Loss of Obstetrics Radically Changes Hospital Environment
Once the rural hospital nurses have lost their obstetric or operating room skills, the CAH hospital is left with nurses who seldom see much because everything gets sent off to the metropolitan hub. Before long the nurses become afraid of many procedures considered standard nursing care in metropolitan areas, from care of a pic line to how to debride a gangrenous wound.
Nurses training has changed radically in the past 30 years, according to a retired nursing manager I know. Much of the practical nurses training used to be based on actual hospital experience with nursing students making rounds with an instructor. This kind of practical experience has been largely replaced with book learning. One young nurse told me she had found her nurses training mostly about how to do electronic medical records and how to—and these are her words—“lie” in the charts to cover up mistakes. Indeed, in some hospitals it’s hard for a physician to find a nurse willing to make rounds at all. The nurses are too busy writing in the electronic medical records (EMRs). The ward clerks who used to do the secretarial work for the nurses are long gone.
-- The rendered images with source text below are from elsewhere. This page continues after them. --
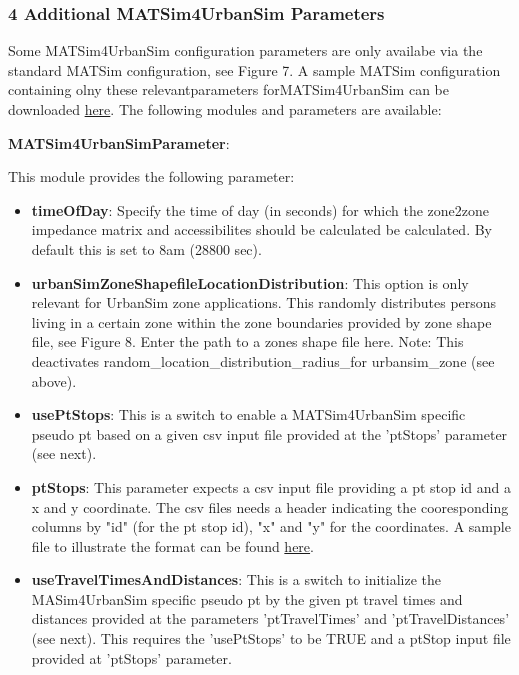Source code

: \subsubsection{4 Additional MATSim4UrbanSim Parameters}

Some MATSim4UrbanSim configuration parameters are only availabe via the standard MATSim configuration, see Figure 7. A sample MATSim configuration containing olny these relevantparameters forMATSim4UrbanSim can be downloaded \href{https://svn.vsp.tu-berlin.de/repos/public-svn/matsim/examples/countries/us/seattle/external_matsim_config_with_matsim4urbansim_settings.xml}{here}. The following modules and parameters are available:

\textbf{MATSim4UrbanSimParameter}:

This module provides the following parameter:
\begin{itemize}
	\item \textbf{timeOfDay}: Specify the time of day (in seconds)  for which the zone2zone impedance matrix and accessibilites should be  calculated be calculated. By default this is set to 8am (28800 sec).
	\item \textbf{urbanSimZoneShapefileLocationDistribution}: This  option is only relevant for UrbanSim zone applications. This randomly  distributes persons living in a certain zone within the zone boundaries  provided by zone shape file, see Figure 8. Enter the path to a zones  shape file here. Note: This deactivates random\_location\_distribution\_radius\_for urbansim\_zone (see above).
	\item \textbf{usePtStops}: This is a switch to enable a  MATSim4UrbanSim specific pseudo pt based on a given csv input file  provided at the 'ptStops' parameter (see next).
	\item \textbf{ptStops}: This parameter expects a csv input file  providing a pt stop id and a x and y coordinate. The csv files needs a  header indicating the cooresponding columns by "id" (for the pt stop  id), "x" and "y" for the coordinates. A sample file to illustrate the  format can be found \href{https://svn.vsp.tu-berlin.de/repos/public-svn/matsim/examples/countries/us/seattle/ptStops.csv}{here}.
	\item \textbf{useTravelTimesAndDistances}: This is a switch to  initialize the MASim4UrbanSim specific pseudo pt by the given pt travel  times and distances provided at the parameters 'ptTravelTimes' and  'ptTravelDistances' (see next). This requires the 'usePtStops' to be TRUE and a ptStop input file provided at 'ptStops' parameter.

\end{itemize}
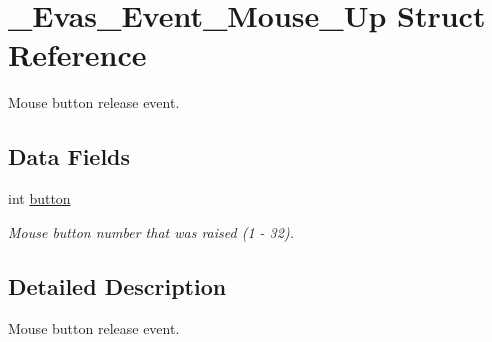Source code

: \section{\_\-Evas\_\-Event\_\-Mouse\_\-Up Struct Reference}
\label{struct__Evas__Event__Mouse__Up}


Mouse button release event.  


\subsection*{Data Fields}
\begin{DoxyCompactItemize}
\item 
int \hyperlink{struct__Evas__Event__Mouse__Up_aa513164499624ee1e6f1790899efe60f}{button}\label{struct__Evas__Event__Mouse__Up_aa513164499624ee1e6f1790899efe60f}

\begin{DoxyCompactList}\small\item\em Mouse button number that was raised (1 -\/ 32). \item\end{DoxyCompactList}\end{DoxyCompactItemize}


\subsection{Detailed Description}
Mouse button release event.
CAH Hospitals Become Band-Aid Stations
Working environment changes a culture, sometimes for the worse. In many CAH hospitals, at least in rural North Dakota, the working environment provides little chance to learn and grow. Sometimes, when a rural practitioner calls to request a metropolitan ER physician accept a patient, the response can be less than cordial. The distant ER physicians response might be “We can’t admit patients with abdominal pain.” Bad response, though probably looks good on a checklist somewhere. The pain isn’t the issue. The cause of the pain is. This kind of response doesn’t help the rural physician who has already looked for the many usual reasons of this kind of pain and has decided to ask the experts for help. Patients die when doctors assume there’s nothing wrong because they don’t fit narrow checklist patterns of practice. This is especially true with elderly patients.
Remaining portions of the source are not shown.